Study note • PMID 29101708
Dose-response effect of photobiomodulation therapy on neuromuscular economy during submaximal running.
Worth trying if it fits your goal and context.
ELI5
In plain language
The purpose of this study was to verify the photobiomodulation therapy (PBMT) effects with different doses on neuromuscular economy during submaximal running tests. (randomized trial; recreational runners).
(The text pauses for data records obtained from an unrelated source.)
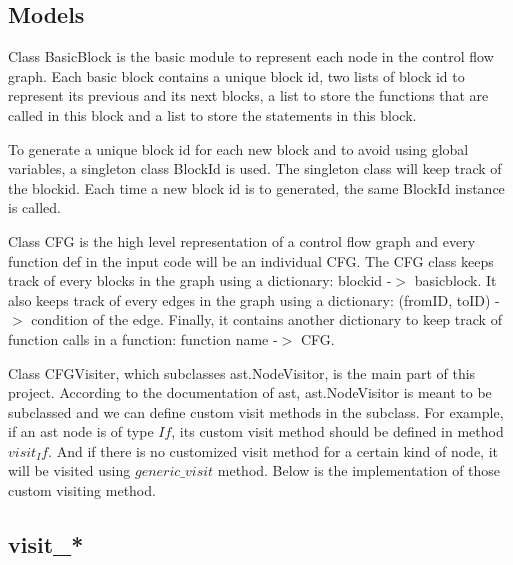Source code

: \documentclass[11pt]{article}
\begin{document}
\subsection{Models}

Class BasicBlock is the basic module to represent each node in the control flow graph. Each basic block contains a unique block id, two lists of block id to represent its previous and its next blocks, a list to store the functions that are called in this block and a list to store the statements in this block.

To generate a unique block id for each new block and to avoid using global variables, a singleton class BlockId is used. The singleton class will keep track of the blockid. Each time a new block id is to generated, the same BlockId instance is called.

Class CFG is the high level representation of a control flow graph and every function def in the input code will be an individual CFG. The CFG class keeps track of every blocks in the graph using a dictionary: blockid -$>$ basicblock. It also keeps track of every edges in the graph using a dictionary: (fromID, toID) -$>$ condition of the edge. Finally, it contains another dictionary to keep track of function calls in a function: function name -$>$ CFG.

Class CFGVisiter, which subclasses ast.NodeVisitor, is the main part of this project. According to the documentation of ast, ast.NodeVisitor is meant to be subclassed and we can define custom visit methods in the subclass. For example, if an ast node is of type $If$, its custom visit method should be defined in method $visit_If$. And if there is no customized visit method for a certain kind of node, it will be visited using $generic\_visit$ method. Below is the implementation of those custom visiting method.

\subsection{visit\_*}
\end{document}
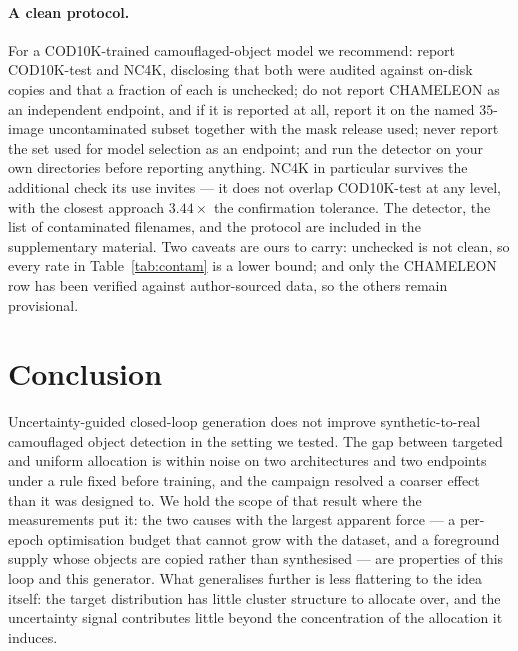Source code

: \documentclass{article}
\begin{document}
\paragraph{A clean protocol.}
For a COD10K-trained camouflaged-object model we recommend: report COD10K-test
and NC4K, disclosing that both were audited against on-disk copies and that a
fraction of each is unchecked; do not report CHAMELEON as an independent
endpoint, and if it is reported at all, report it on the named $35$-image
uncontaminated subset together with the mask release used; never report the set
used for model selection as an endpoint; and run the detector on your own
directories before reporting anything. NC4K in particular survives the
additional check its use invites --- it does not overlap COD10K-test at any
level, with the closest approach $3.44\times$ the confirmation tolerance.
The detector, the list of contaminated filenames, and the protocol are included in the
supplementary material.
Two caveats are ours to carry: unchecked is not clean, so every rate in
Table~\ref{tab:contam} is a lower bound; and only the CHAMELEON row has been
verified against author-sourced data, so the others remain provisional.

\section{Conclusion}
\label{sec:conclusion}

Uncertainty-guided closed-loop generation does not improve synthetic-to-real
camouflaged object detection in the setting we tested. The gap between targeted
and uniform allocation is within noise on two architectures and two endpoints
under a rule fixed before training, and the campaign resolved a coarser effect
than it was designed to. We hold the scope of that result where the measurements
put it: the two causes with the largest apparent force --- a per-epoch
optimisation budget that cannot grow with the dataset, and a foreground supply
whose objects are copied rather than synthesised --- are properties of this loop
and this generator. What generalises further is less flattering to the idea
itself: the target distribution has little cluster structure to allocate over,
and the uncertainty signal contributes little beyond the concentration of the
allocation it induces.
\end{document}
Effects on Running economy are mixed or unclear from the abstract alone. Treat this as a signal, not a guarantee; confirm methods and context in the full paper.
Takeaways
What the abstract suggests
- • Study question: The purpose of this study was to verify the photobiomodulation therapy (PBMT) effects with different doses on neuromuscular economy during submaximal running tests.
- • Effects on Running economy are mixed or unclear from the abstract alone.
- • Population: recreational runners.
- • Protocol cues (title/abstract): 5 min • 9 km.
Protocol
Protocol (as reported)
- • Intervention/exposure: dose, response (vs placebo).
- • Dose/time/duration cues in abstract/title: 5 min • 9 km.
- • Outcomes: Running economy.
- • Replication note: abstracts often omit adherence and timing; confirm details before changing training or supplementation.
Fit
Who it helps, and who should skip it
Who it helps
- • Athletes similar to the study population (recreational runners) working on biomechanics.
- • Athletes who can measure Running economy with a repeatable workout or time-trial effort.
Who should skip
- • If you have symptoms or conditions that make the intervention risky, get professional guidance.
- • If you’re near race day and can’t safely test, defer the experiment.
Methods
What the study actually did
- • Design: randomized trial (double-blind, placebo-controlled).
- • Population: recreational runners.
- • Comparator: placebo.
- • Outcomes measured: Running economy.
- • Protocol cues mentioned: 5 min • 9 km.
- • Source: PubMed PMID 29101708 (2018) — Lasers in medical science.
Results excerpt
What the abstract reports
“Eighteen male recreational runners participate in a randomized, double-blind, and placebo-controlled trial, which each participant was submitted to the same testing protocol in five conditions: control, placebo, and PBMT with doses of 15, 30, and 60 J per site (14 sites in each…”
Note: excerpts are short; for full context, read the paper.
Limits
Limitations & bias
- • Abstract-only summaries can miss critical details (population, protocol, adherence, and context).
- • Single studies often don’t generalize to your event, history, and training load; treat results as a starting point.
- • If your context differs (elite vs recreational; cycling vs running), adjust expectations and be conservative.
- • This is performance information, not medical advice.